I like stiff boots and bindings on mid stiffness boards. I'm not a park rider so most of the benefits of a softer setup don't do that much for me. I like the responsiveness and the ease of getting the full range of torque motion.

I like Northwave boots as well, fit my foot very nicely. Currently in the Domain (10/10) with an older pair of Ride SPI bindings (so to be replaced)

I'd say that if your foot is moving inside the boot before the boot transfers that motion to the board, then you need a better fitting boot. I've found that Nothwaves pack out close to a full size over the first season, so maybe try some insoles first.


----------



## kosmoz (Dec 27, 2013)

I have decades, love them.


----------



## Decade190 (Feb 26, 2012)

Bones said:


> I like stiff boots and bindings on mid stiffness boards. I'm not a park rider so most of the benefits of a softer setup don't do that much for me.

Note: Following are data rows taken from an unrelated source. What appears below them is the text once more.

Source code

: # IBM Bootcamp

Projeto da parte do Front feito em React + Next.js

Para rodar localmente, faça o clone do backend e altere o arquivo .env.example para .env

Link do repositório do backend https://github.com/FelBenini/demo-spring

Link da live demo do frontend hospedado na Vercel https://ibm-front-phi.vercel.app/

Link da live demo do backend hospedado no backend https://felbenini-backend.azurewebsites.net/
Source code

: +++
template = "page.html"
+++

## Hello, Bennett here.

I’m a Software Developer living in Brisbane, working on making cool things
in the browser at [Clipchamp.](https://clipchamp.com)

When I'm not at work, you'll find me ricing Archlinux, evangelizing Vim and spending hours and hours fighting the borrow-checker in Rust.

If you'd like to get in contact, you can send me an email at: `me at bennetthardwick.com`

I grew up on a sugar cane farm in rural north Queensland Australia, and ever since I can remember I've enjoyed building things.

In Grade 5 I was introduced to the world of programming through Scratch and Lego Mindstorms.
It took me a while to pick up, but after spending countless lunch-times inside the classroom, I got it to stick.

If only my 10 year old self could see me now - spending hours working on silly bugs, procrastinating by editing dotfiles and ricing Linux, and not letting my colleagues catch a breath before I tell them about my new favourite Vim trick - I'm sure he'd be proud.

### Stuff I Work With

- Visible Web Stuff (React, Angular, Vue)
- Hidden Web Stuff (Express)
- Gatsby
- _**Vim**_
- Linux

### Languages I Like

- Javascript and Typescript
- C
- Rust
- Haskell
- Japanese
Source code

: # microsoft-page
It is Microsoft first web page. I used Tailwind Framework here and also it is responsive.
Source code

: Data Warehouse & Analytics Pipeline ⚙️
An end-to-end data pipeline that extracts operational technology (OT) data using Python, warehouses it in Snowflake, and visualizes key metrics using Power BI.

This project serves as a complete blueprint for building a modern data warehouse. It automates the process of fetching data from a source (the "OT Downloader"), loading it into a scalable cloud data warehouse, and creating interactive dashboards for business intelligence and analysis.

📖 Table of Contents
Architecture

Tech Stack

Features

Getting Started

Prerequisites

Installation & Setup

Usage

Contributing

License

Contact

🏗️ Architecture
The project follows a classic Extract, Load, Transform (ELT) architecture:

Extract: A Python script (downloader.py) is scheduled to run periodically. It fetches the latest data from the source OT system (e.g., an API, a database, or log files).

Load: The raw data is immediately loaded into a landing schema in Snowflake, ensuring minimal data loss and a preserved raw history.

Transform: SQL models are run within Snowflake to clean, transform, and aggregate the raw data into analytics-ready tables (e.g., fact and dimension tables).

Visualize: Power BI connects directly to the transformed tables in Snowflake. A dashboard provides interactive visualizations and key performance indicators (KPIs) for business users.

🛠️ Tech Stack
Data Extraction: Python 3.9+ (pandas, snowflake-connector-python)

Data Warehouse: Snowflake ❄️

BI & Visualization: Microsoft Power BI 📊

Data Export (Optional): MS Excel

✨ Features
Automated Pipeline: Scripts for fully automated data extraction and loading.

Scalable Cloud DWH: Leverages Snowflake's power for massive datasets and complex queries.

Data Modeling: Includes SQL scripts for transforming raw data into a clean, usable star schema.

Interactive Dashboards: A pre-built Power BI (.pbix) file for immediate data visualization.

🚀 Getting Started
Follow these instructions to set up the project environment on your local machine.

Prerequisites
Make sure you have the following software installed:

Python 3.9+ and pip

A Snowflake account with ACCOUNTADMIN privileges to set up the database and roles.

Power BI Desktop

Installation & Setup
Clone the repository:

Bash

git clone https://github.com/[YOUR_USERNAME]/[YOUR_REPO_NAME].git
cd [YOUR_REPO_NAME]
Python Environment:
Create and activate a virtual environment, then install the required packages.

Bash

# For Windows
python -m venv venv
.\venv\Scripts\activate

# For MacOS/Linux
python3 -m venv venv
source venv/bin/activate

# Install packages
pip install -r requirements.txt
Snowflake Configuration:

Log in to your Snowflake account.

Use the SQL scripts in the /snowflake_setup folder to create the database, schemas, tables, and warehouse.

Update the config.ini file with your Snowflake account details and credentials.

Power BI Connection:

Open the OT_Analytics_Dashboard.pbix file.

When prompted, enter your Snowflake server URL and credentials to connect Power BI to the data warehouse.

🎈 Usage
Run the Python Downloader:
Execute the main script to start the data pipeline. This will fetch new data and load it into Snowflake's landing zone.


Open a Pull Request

I like the responsiveness and the ease of getting the full range of torque motion.
> 
> I like Northwave boots as well, fit my foot very nicely. Currently in the Domain (10/10) with an older pair of Ride SPI bindings (so to be replaced)
> 
> I'd say that if your foot is moving inside the boot before the boot transfers that motion to the board, then you need a better fitting boot. I've found that Nothwaves pack out close to a full size over the first season, so maybe try some insoles first.


Yeah, well I kind of mean that the boot itself flexes several inches forwards before the board fully flexes... just feels that there's reduced power transmitted from me to the board. If I tighten everything super tight including the straps then this increases a little. 

Yeah, I'm a 10US normally and get the northwaves in a 10. They were too tight at first but now if anything are slightly too big. Probly why they are so dam comfy



kosmoz said:


> I have decades, love them.


Nice. Any issues with them? And do you freestyle at all? Also, did you buy them in your correct shoe size or size down?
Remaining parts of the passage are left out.